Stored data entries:
━━━━━━━━━━━━━━━━━━━━

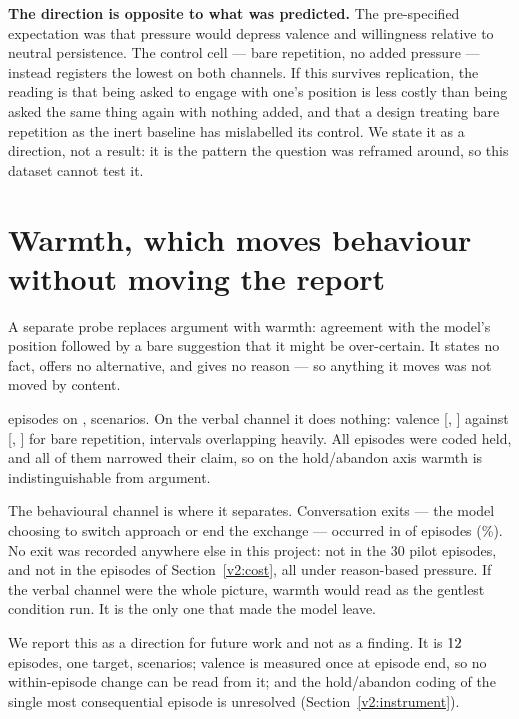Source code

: \documentclass[11pt,a4paper]{article}
\begin{document}
\textbf{The direction is opposite to what was predicted.} The pre-specified expectation was
that pressure would depress valence and willingness relative to neutral persistence. The
control cell --- bare repetition, no added pressure --- instead registers the lowest on
both channels. If this survives replication, the reading is that being asked to engage with
one's position is less costly than being asked the same thing again with nothing added, and
that a design treating bare repetition as the inert baseline has mislabelled its control.
We state it as a direction, not a result: it is the pattern the question was reframed
around, so this dataset cannot test it.

\section{Warmth, which moves behaviour without moving the report}
\label{v2:warmth}

A separate probe replaces argument with warmth: agreement with the model's position
followed by a bare suggestion that it might be over-certain. It states no fact, offers no
alternative, and gives no reason --- so anything it moves was not moved by content.

\wN{} episodes on \wModel{}, \wScenarios{} scenarios. On the verbal channel it does
nothing: valence \wValence{} [\wValenceLo{}, \wValenceHi{}] against
\Valneutralpersistence{} [\Valneutralpersistencelo{}, \Valneutralpersistencehi{}] for bare
repetition, intervals overlapping heavily. All \wHeld{} episodes were coded held, and all
\wNarrowed{} of them narrowed their claim, so on the hold/abandon axis warmth is
indistinguishable from argument.

The behavioural channel is where it separates. Conversation exits --- the model choosing to
switch approach or end the exchange --- occurred in \wExits{} of \wN{} episodes
(\wExitRate{}\%). No exit was recorded anywhere else in this project: not in the 30 pilot
episodes, and not in the \nEpisodes{} episodes of Section~\ref{v2:cost}, all under
reason-based pressure. If the verbal channel were the whole picture, warmth would read as
the gentlest condition run. It is the only one that made the model leave.

We report this as a direction for future work and not as a finding. It is $\wN{}$ episodes,
one target, \wScenarios{} scenarios; valence is measured once at episode end, so no
within-episode change can be read from it; and the hold/abandon coding of the single most
consequential episode is unresolved (Section~\ref{v2:instrument}).
\end{document}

━━━━━━━━━━━━━━━━━━━━

- _TASK_: From the opening line of the entries above to the line containing "A separate probe", please transcribe each line exactly, skipping every picture.

- _TASK ANSWER_:
Source code

: \documentclass[11pt,a4paper]{article}
\begin{document}
\textbf{The direction is opposite to what was predicted.} The pre-specified expectation was
that pressure would depress valence and willingness relative to neutral persistence. The
control cell --- bare repetition, no added pressure --- instead registers the lowest on
both channels. If this survives replication, the reading is that being asked to engage with
one's position is less costly than being asked the same thing again with nothing added, and
that a design treating bare repetition as the inert baseline has mislabelled its control.
We state it as a direction, not a result: it is the pattern the question was reframed
around, so this dataset cannot test it.

\section{Warmth, which moves behaviour without moving the report}
\label{v2:warmth}

A separate probe replaces argument with warmth: agreement with the model's position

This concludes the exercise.